§ **Your task**:
Check each line of the records below for the word "container" and copy those where it appears.

(Exercise inputs begins)

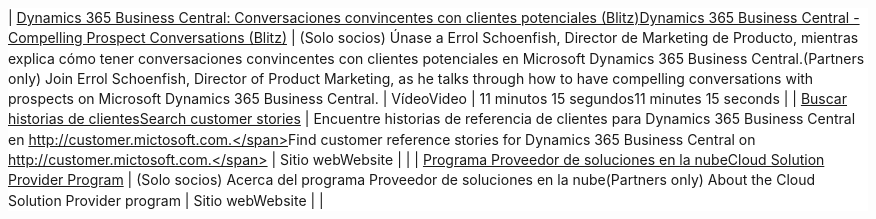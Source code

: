 | [<span data-ttu-id="ee8f4-170">Dynamics 365 Business Central: Conversaciones convincentes con clientes potenciales (Blitz)</span><span class="sxs-lookup"><span data-stu-id="ee8f4-170">Dynamics 365 Business Central - Compelling Prospect Conversations (Blitz)</span></span>](https://mbspartner.microsoft.com/D365/Videos/101761)                                             | <span data-ttu-id="ee8f4-171">(Solo socios) Únase a Errol Schoenfish, Director de Marketing de Producto, mientras explica cómo tener conversaciones convincentes con clientes potenciales en Microsoft Dynamics 365 Business Central.</span><span class="sxs-lookup"><span data-stu-id="ee8f4-171">(Partners only) Join Errol Schoenfish, Director of Product Marketing, as he talks through how to have compelling conversations with prospects on Microsoft Dynamics 365 Business Central.</span></span>                                                                                                                                                                                                                                                                                                                                                                                                                                                                                                              | <span data-ttu-id="ee8f4-172">Vídeo</span><span class="sxs-lookup"><span data-stu-id="ee8f4-172">Video</span></span>                                 | <span data-ttu-id="ee8f4-173">11 minutos 15 segundos</span><span class="sxs-lookup"><span data-stu-id="ee8f4-173">11 minutes 15 seconds</span></span> |
| [<span data-ttu-id="ee8f4-174">Buscar historias de clientes</span><span class="sxs-lookup"><span data-stu-id="ee8f4-174">Search customer stories</span></span>](https://customers.microsoft.com/search?sq=%22Dynamics%20365%20Business%20Central%20%22&ff=&p=0&so=story_publish_date%20desc)                 | <span data-ttu-id="ee8f4-175">Encuentre historias de referencia de clientes para Dynamics 365 Business Central en http://customer.mictosoft.com.</span><span class="sxs-lookup"><span data-stu-id="ee8f4-175">Find customer reference stories for Dynamics 365 Business Central on http://customer.mictosoft.com.</span></span>                                                                                                                                                                                                                                                                                                                                                                                                                                                                                                                                                                                                    | <span data-ttu-id="ee8f4-176">Sitio web</span><span class="sxs-lookup"><span data-stu-id="ee8f4-176">Website</span></span>                               |                       |
| [<span data-ttu-id="ee8f4-177">Programa Proveedor de soluciones en la nube</span><span class="sxs-lookup"><span data-stu-id="ee8f4-177">Cloud Solution Provider Program</span></span>](https://partner.microsoft.com/membership/cloud-solution-provider)                                                                    | <span data-ttu-id="ee8f4-178">(Solo socios) Acerca del programa Proveedor de soluciones en la nube</span><span class="sxs-lookup"><span data-stu-id="ee8f4-178">(Partners only) About the Cloud Solution Provider program</span></span>                                                                                                                                                                                                                                                                                                                                                                                                                                                                                                                                                                                                                                              | <span data-ttu-id="ee8f4-179">Sitio web</span><span class="sxs-lookup"><span data-stu-id="ee8f4-179">Website</span></span>                               |                       |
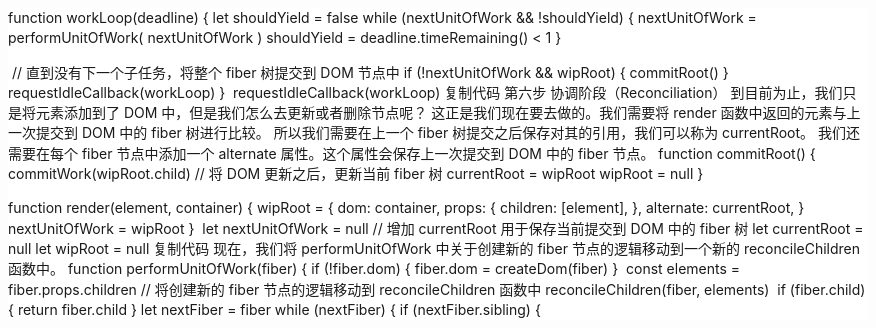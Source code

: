 function workLoop(deadline) {
let shouldYield = false
while (nextUnitOfWork && !shouldYield) {
nextUnitOfWork = performUnitOfWork(
nextUnitOfWork
)
shouldYield = deadline.timeRemaining() < 1
}

​ // 直到没有下一个子任务，将整个 fiber 树提交到 DOM 节点中
if (!nextUnitOfWork && wipRoot) {
commitRoot()
}
​
requestIdleCallback(workLoop)
}
​
requestIdleCallback(workLoop)
复制代码
第六步 协调阶段（Reconciliation）
到目前为止，我们只是将元素添加到了 DOM 中，但是我们怎么去更新或者删除节点呢？
这正是我们现在要去做的。我们需要将 render 函数中返回的元素与上一次提交到 DOM 中的 fiber 树进行比较。
所以我们需要在上一个 fiber 树提交之后保存对其的引用，我们可以称为 currentRoot。
我们还需要在每个 fiber 节点中添加一个 alternate 属性。这个属性会保存上一次提交到 DOM 中的 fiber 节点。
function commitRoot() {
commitWork(wipRoot.child)
// 将 DOM 更新之后，更新当前 fiber 树
currentRoot = wipRoot
wipRoot = null
}
​

function render(element, container) {
wipRoot = {
dom: container,
props: {
children: [element],
},
alternate: currentRoot,
}
nextUnitOfWork = wipRoot
}
​
let nextUnitOfWork = null
// 增加 currentRoot 用于保存当前提交到 DOM 中的 fiber 树
let currentRoot = null
let wipRoot = null
复制代码
现在，我们将 performUnitOfWork 中关于创建新的 fiber 节点的逻辑移动到一个新的 reconcileChildren 函数中。
function performUnitOfWork(fiber) {
if (!fiber.dom) {
fiber.dom = createDom(fiber)
}
​
const elements = fiber.props.children
// 将创建新的 fiber 节点的逻辑移动到 reconcileChildren 函数中
reconcileChildren(fiber, elements)
​
if (fiber.child) {
return fiber.child
}
let nextFiber = fiber
while (nextFiber) {
if (nextFiber.sibling) {
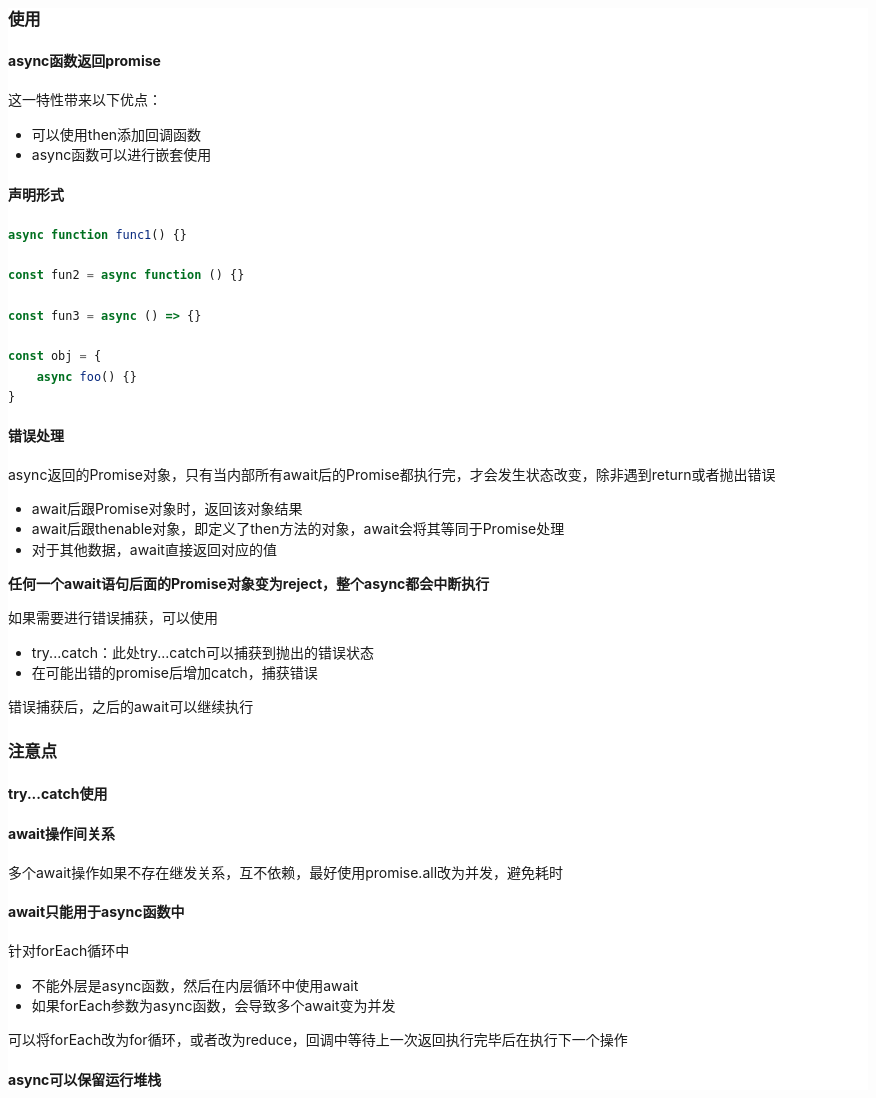 ### 使用

#### async函数返回promise

这一特性带来以下优点：

* 可以使用then添加回调函数
* async函数可以进行嵌套使用

#### 声明形式

```javascript
async function func1() {}

const fun2 = async function () {}

const fun3 = async () => {}

const obj = {
	async foo() {}
}
```

#### 错误处理

async返回的Promise对象，只有当内部所有await后的Promise都执行完，才会发生状态改变，除非遇到return或者抛出错误

* await后跟Promise对象时，返回该对象结果
* await后跟thenable对象，即定义了then方法的对象，await会将其等同于Promise处理
* 对于其他数据，await直接返回对应的值

**任何一个await语句后面的Promise对象变为reject，整个async都会中断执行**

如果需要进行错误捕获，可以使用
* try...catch：此处try...catch可以捕获到抛出的错误状态
* 在可能出错的promise后增加catch，捕获错误

错误捕获后，之后的await可以继续执行

### 注意点

#### try...catch使用

#### await操作间关系

多个await操作如果不存在继发关系，互不依赖，最好使用promise.all改为并发，避免耗时

#### await只能用于async函数中

针对forEach循环中
* 不能外层是async函数，然后在内层循环中使用await
* 如果forEach参数为async函数，会导致多个await变为并发

可以将forEach改为for循环，或者改为reduce，回调中等待上一次返回执行完毕后在执行下一个操作

#### async可以保留运行堆栈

(Exercise inputs ends)

§ **Solution to the exercise**:
function render(element, container) {
dom: container,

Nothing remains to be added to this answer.